→ WORK TO BE COMPLETED: Skip the pictures and write out, word for word, the lines below from the one with "- Other physical properties" through the one with "villages of Netophathi;", inclusive.

● ● ● ● ●

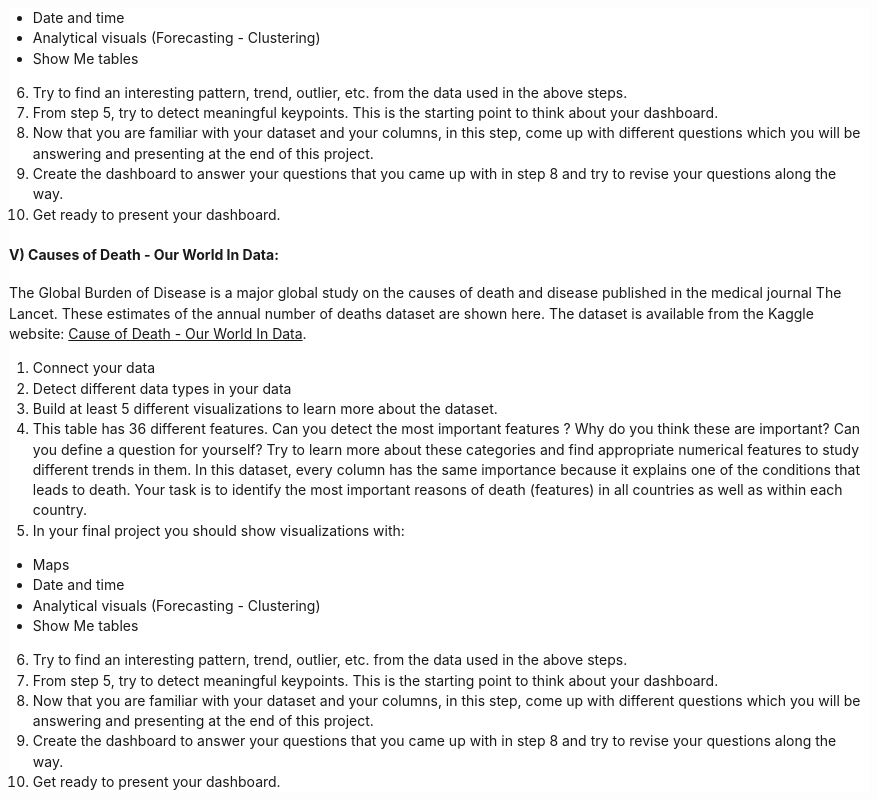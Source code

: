   - Date and time
  - Analytical visuals (Forecasting - Clustering)
  - Show Me tables
6. Try to find an interesting pattern, trend, outlier, etc. from the data used in the above steps.
7. From step 5, try to detect meaningful keypoints. This is the starting point to think about your dashboard. 
8. Now that you are familiar with your dataset and your columns, in this step, come up with different questions which you will be answering and presenting at the end of this project.
9. Create the dashboard to answer your questions that you came up with in step 8 and try to revise your questions along the way.
10. Get ready to present your dashboard. 


#### V) Causes of Death - Our World In Data: 

The Global Burden of Disease is a major global study on the causes of death and disease published in the medical journal The Lancet. These estimates of the annual number of deaths dataset are shown here. The dataset is available from the Kaggle website: [Cause of Death - Our World In Data](https://www.kaggle.com/datasets/ivanchvez/causes-of-death-our-world-in-data?resource=download).

1. Connect your data
2. Detect different data types in your data
3. Build at least 5 different visualizations to learn more about the dataset. 
4. This table has 36 different features. Can you detect the most important features ? Why do you think these are important? Can you define a question for yourself? Try to learn more about these categories and find appropriate numerical features to study different trends in them. In this dataset, every column has the same importance because it explains one of the conditions that leads to death. Your task is to identify the most important reasons of death (features) in all countries as well as within each country.
5. In your final project you should show visualizations with:
  - Maps
  - Date and time
  - Analytical visuals (Forecasting - Clustering)
  - Show Me tables
6. Try to find an interesting pattern, trend, outlier, etc. from the data used in the above steps.
7. From step 5, try to detect meaningful keypoints. This is the starting point to think about your dashboard. 
8. Now that you are familiar with your dataset and your columns, in this step, come up with different questions which you will be answering and presenting at the end of this project.
9. Create the dashboard to answer your questions that you came up with in step 8 and try to revise your questions along the way.
10. Get ready to present your dashboard.

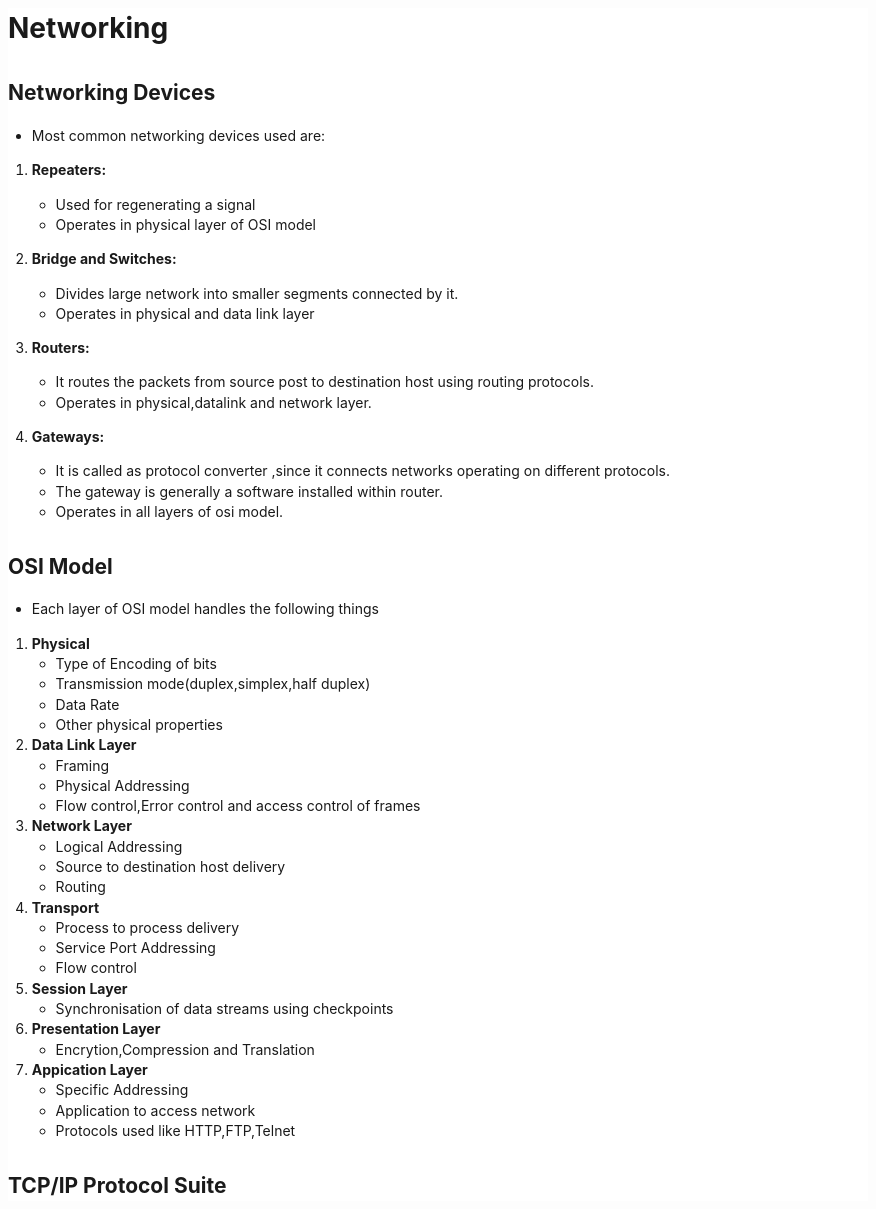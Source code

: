 # Networking
## Networking Devices
- Most common networking devices used are:
1. **Repeaters:**
    - Used for regenerating a signal
    - Operates in physical layer of OSI model
2. **Bridge and Switches:**
    - Divides large network into smaller segments connected by it.
    - Operates in physical and data link layer

3. **Routers:**
    - It routes the packets from source post to destination host using routing protocols.
    - Operates in physical,datalink and network layer.

4. **Gateways:**
    - It is called as protocol converter ,since it connects networks operating on different protocols.
    - The gateway is generally a software installed within router.
    - Operates in all layers of osi model.

## OSI Model
- Each layer of OSI model handles the following things
1. **Physical**
    - Type of Encoding of bits
    - Transmission mode(duplex,simplex,half duplex)
    - Data Rate
    - Other physical properties
2. **Data Link Layer**
    - Framing
    - Physical Addressing
    - Flow control,Error control and access control of frames
3. **Network Layer**
    - Logical  Addressing
    - Source to destination host delivery
    - Routing
4. **Transport**
    - Process to process delivery
    - Service Port Addressing
    - Flow control
5. **Session Layer**
    - Synchronisation of data streams using checkpoints
6. **Presentation Layer**
    - Encrytion,Compression and Translation
7. **Appication Layer**
    - Specific Addressing
    - Application to access network
    - Protocols used like HTTP,FTP,Telnet
## TCP/IP Protocol Suite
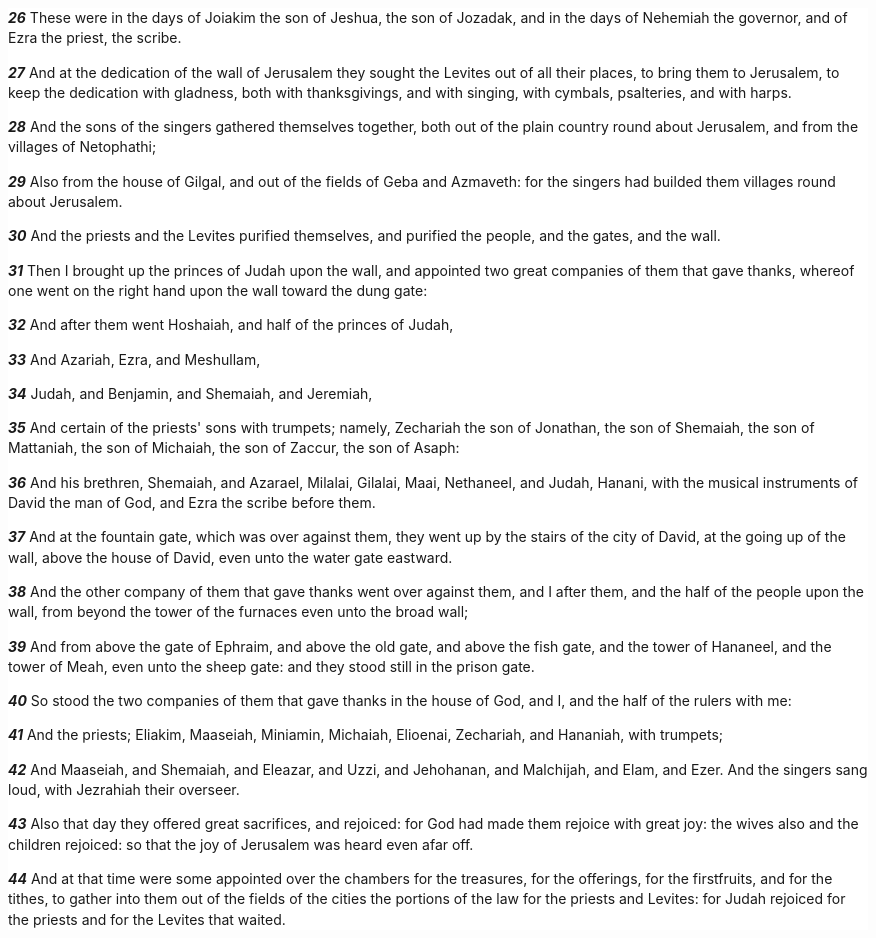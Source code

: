 ***26*** These were in the days of Joiakim the son of Jeshua, the son of Jozadak, and in the days of Nehemiah the governor, and of Ezra the priest, the scribe.

***27*** And at the dedication of the wall of Jerusalem they sought the Levites out of all their places, to bring them to Jerusalem, to keep the dedication with gladness, both with thanksgivings, and with singing, with cymbals, psalteries, and with harps.

***28*** And the sons of the singers gathered themselves together, both out of the plain country round about Jerusalem, and from the villages of Netophathi;

***29*** Also from the house of Gilgal, and out of the fields of Geba and Azmaveth: for the singers had builded them villages round about Jerusalem.

***30*** And the priests and the Levites purified themselves, and purified the people, and the gates, and the wall.

***31*** Then I brought up the princes of Judah upon the wall, and appointed two great companies of them that gave thanks, whereof one went on the right hand upon the wall toward the dung gate:

***32*** And after them went Hoshaiah, and half of the princes of Judah,

***33*** And Azariah, Ezra, and Meshullam,

***34*** Judah, and Benjamin, and Shemaiah, and Jeremiah,

***35*** And certain of the priests' sons with trumpets; namely, Zechariah the son of Jonathan, the son of Shemaiah, the son of Mattaniah, the son of Michaiah, the son of Zaccur, the son of Asaph:

***36*** And his brethren, Shemaiah, and Azarael, Milalai, Gilalai, Maai, Nethaneel, and Judah, Hanani, with the musical instruments of David the man of God, and Ezra the scribe before them.

***37*** And at the fountain gate, which was over against them, they went up by the stairs of the city of David, at the going up of the wall, above the house of David, even unto the water gate eastward.

***38*** And the other company of them that gave thanks went over against them, and I after them, and the half of the people upon the wall, from beyond the tower of the furnaces even unto the broad wall;

***39*** And from above the gate of Ephraim, and above the old gate, and above the fish gate, and the tower of Hananeel, and the tower of Meah, even unto the sheep gate: and they stood still in the prison gate.

***40*** So stood the two companies of them that gave thanks in the house of God, and I, and the half of the rulers with me:

***41*** And the priests; Eliakim, Maaseiah, Miniamin, Michaiah, Elioenai, Zechariah, and Hananiah, with trumpets;

***42*** And Maaseiah, and Shemaiah, and Eleazar, and Uzzi, and Jehohanan, and Malchijah, and Elam, and Ezer. And the singers sang loud, with Jezrahiah their overseer.

***43*** Also that day they offered great sacrifices, and rejoiced: for God had made them rejoice with great joy: the wives also and the children rejoiced: so that the joy of Jerusalem was heard even afar off.

***44*** And at that time were some appointed over the chambers for the treasures, for the offerings, for the firstfruits, and for the tithes, to gather into them out of the fields of the cities the portions of the law for the priests and Levites: for Judah rejoiced for the priests and for the Levites that waited.
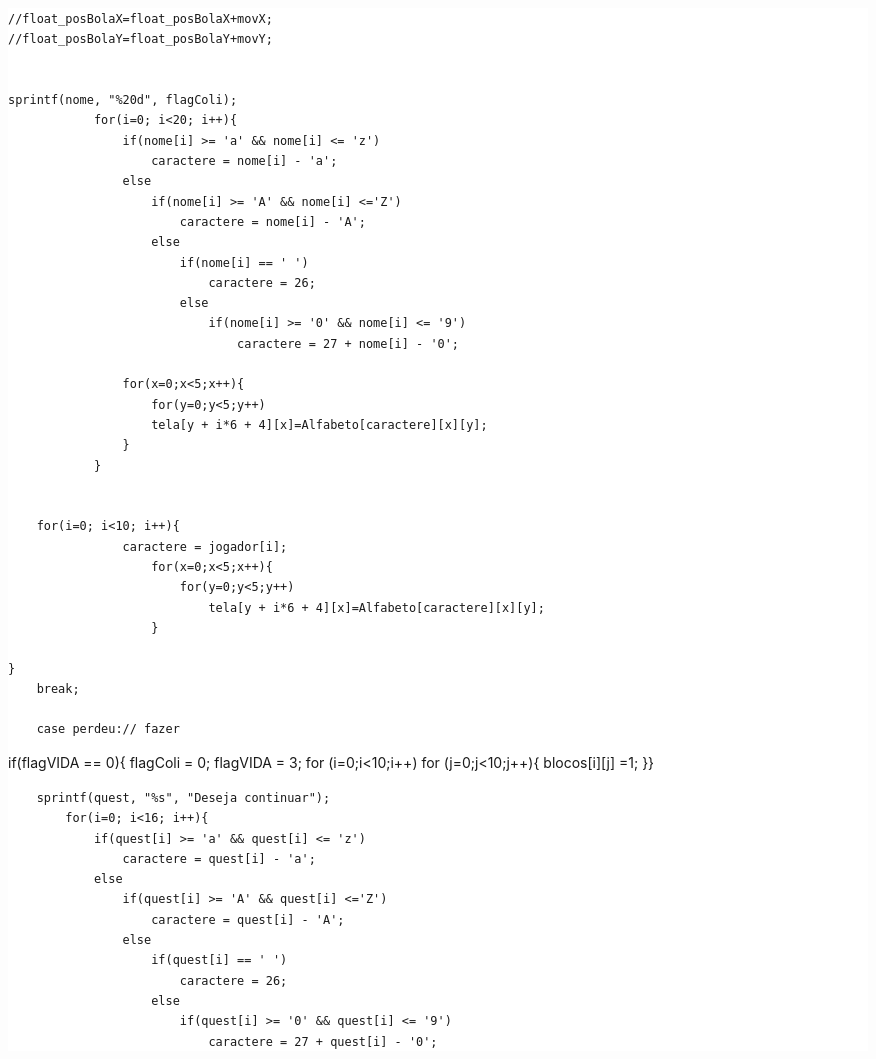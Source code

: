 	//float_posBolaX=float_posBolaX+movX;
	//float_posBolaY=float_posBolaY+movY;


	sprintf(nome, "%20d", flagColi);
				for(i=0; i<20; i++){
					if(nome[i] >= 'a' && nome[i] <= 'z')
						caractere = nome[i] - 'a';
					else
						if(nome[i] >= 'A' && nome[i] <='Z')
							caractere = nome[i] - 'A';
						else
							if(nome[i] == ' ')
								caractere = 26;
							else
								if(nome[i] >= '0' && nome[i] <= '9')
									caractere = 27 + nome[i] - '0';

					for(x=0;x<5;x++){
						for(y=0;y<5;y++)
						tela[y + i*6 + 4][x]=Alfabeto[caractere][x][y];
					}
				}


		for(i=0; i<10; i++){
					caractere = jogador[i];
						for(x=0;x<5;x++){
							for(y=0;y<5;y++)
								tela[y + i*6 + 4][x]=Alfabeto[caractere][x][y];
						}

	}
		break;

		case perdeu:// fazer
if(flagVIDA ==  0){
flagColi = 0;
flagVIDA = 3;
for (i=0;i<10;i++)
	for (j=0;j<10;j++){
		blocos[i][j] =1;
}}

		sprintf(quest, "%s", "Deseja continuar");
			for(i=0; i<16; i++){
				if(quest[i] >= 'a' && quest[i] <= 'z')
					caractere = quest[i] - 'a';
				else
					if(quest[i] >= 'A' && quest[i] <='Z')
						caractere = quest[i] - 'A';
					else
						if(quest[i] == ' ')
							caractere = 26;
						else
							if(quest[i] >= '0' && quest[i] <= '9')
								caractere = 27 + quest[i] - '0';
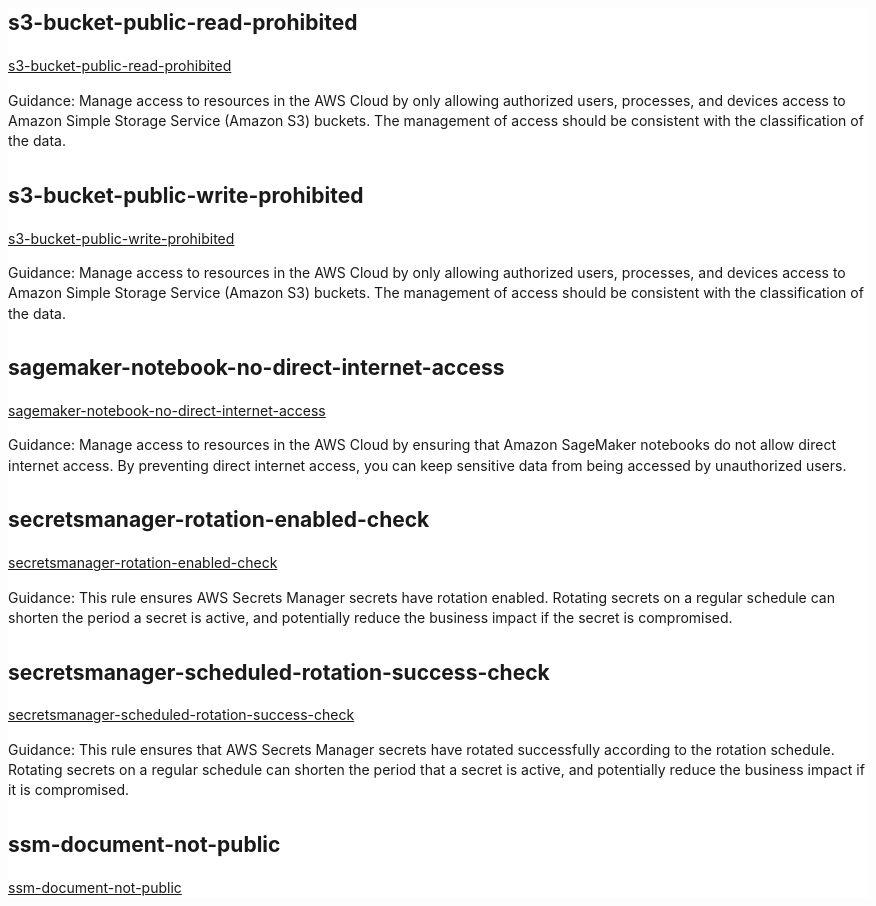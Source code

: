 ##  s3-bucket-public-read-prohibited
[s3-bucket-public-read-prohibited](https://docs.aws.amazon.com/config/latest/developerguide/s3-bucket-public-read-prohibited.html)

Guidance:
Manage access to resources in the AWS Cloud by only allowing authorized users, processes, and devices access to Amazon Simple Storage Service (Amazon S3) buckets. The management of access should be consistent with the classification of the data.

##  s3-bucket-public-write-prohibited
[s3-bucket-public-write-prohibited](https://docs.aws.amazon.com/config/latest/developerguide/s3-bucket-public-write-prohibited.html)

Guidance:
Manage access to resources in the AWS Cloud by only allowing authorized users, processes, and devices access to Amazon Simple Storage Service (Amazon S3) buckets. The management of access should be consistent with the classification of the data.

##  sagemaker-notebook-no-direct-internet-access
[sagemaker-notebook-no-direct-internet-access](https://docs.aws.amazon.com/config/latest/developerguide/sagemaker-notebook-no-direct-internet-access.html)

Guidance:
Manage access to resources in the AWS Cloud by ensuring that Amazon SageMaker notebooks do not allow direct internet access. By preventing direct internet access, you can keep sensitive data from being accessed by unauthorized users.

##  secretsmanager-rotation-enabled-check
[secretsmanager-rotation-enabled-check](https://docs.aws.amazon.com/config/latest/developerguide/secretsmanager-rotation-enabled-check.html)

Guidance:
This rule ensures AWS Secrets Manager secrets have rotation enabled. Rotating secrets on a regular schedule can shorten the period a secret is active, and potentially reduce the business impact if the secret is compromised.

##  secretsmanager-scheduled-rotation-success-check
[secretsmanager-scheduled-rotation-success-check](https://docs.aws.amazon.com/config/latest/developerguide/secretsmanager-scheduled-rotation-success-check.html)

Guidance:
This rule ensures that AWS Secrets Manager secrets have rotated successfully according to the rotation schedule. Rotating secrets on a regular schedule can shorten the period that a secret is active, and potentially reduce the business impact if it is compromised.

##  ssm-document-not-public
[ssm-document-not-public](https://docs.aws.amazon.com/config/latest/developerguide/ssm-document-not-public.html)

● ● ● ● ●

→ FINISHED TASK:
    - Other physical properties
2. **Data Link Layer**
    - Framing
    - Physical Addressing
    - Flow control,Error control and access control of frames
3. **Network Layer**
    - Logical  Addressing
    - Source to destination host delivery
    - Routing
4. **Transport**
    - Process to process delivery
    - Service Port Addressing
    - Flow control
5. **Session Layer**
    - Synchronisation of data streams using checkpoints
6. **Presentation Layer**
    - Encrytion,Compression and Translation
7. **Appication Layer**
    - Specific Addressing
    - Application to access network
    - Protocols used like HTTP,FTP,Telnet
## TCP/IP Protocol Suite
Source code

: ***26*** These were in the days of Joiakim the son of Jeshua, the son of Jozadak, and in the days of Nehemiah the governor, and of Ezra the priest, the scribe.

***27*** And at the dedication of the wall of Jerusalem they sought the Levites out of all their places, to bring them to Jerusalem, to keep the dedication with gladness, both with thanksgivings, and with singing, with cymbals, psalteries, and with harps.

***28*** And the sons of the singers gathered themselves together, both out of the plain country round about Jerusalem, and from the villages of Netophathi;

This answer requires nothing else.